┌─ Data extract
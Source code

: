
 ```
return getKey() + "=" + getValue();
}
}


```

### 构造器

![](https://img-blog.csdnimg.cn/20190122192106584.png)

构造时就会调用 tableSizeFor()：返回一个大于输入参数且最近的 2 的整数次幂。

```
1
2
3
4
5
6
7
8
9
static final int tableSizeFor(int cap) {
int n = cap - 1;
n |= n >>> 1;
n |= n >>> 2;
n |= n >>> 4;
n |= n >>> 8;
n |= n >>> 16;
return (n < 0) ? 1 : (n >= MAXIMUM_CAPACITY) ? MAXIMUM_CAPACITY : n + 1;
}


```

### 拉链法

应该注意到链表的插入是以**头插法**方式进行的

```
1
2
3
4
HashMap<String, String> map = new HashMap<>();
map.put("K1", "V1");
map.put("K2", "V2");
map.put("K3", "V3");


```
└─
--- What the task asks ---
Check each line of the data above for the word "tableSizeFor" and copy the ones where it is found.

--- Written response ---
构造时就会调用 tableSizeFor()：返回一个大于输入参数且最近的 2 的整数次幂。
static final int tableSizeFor(int cap) {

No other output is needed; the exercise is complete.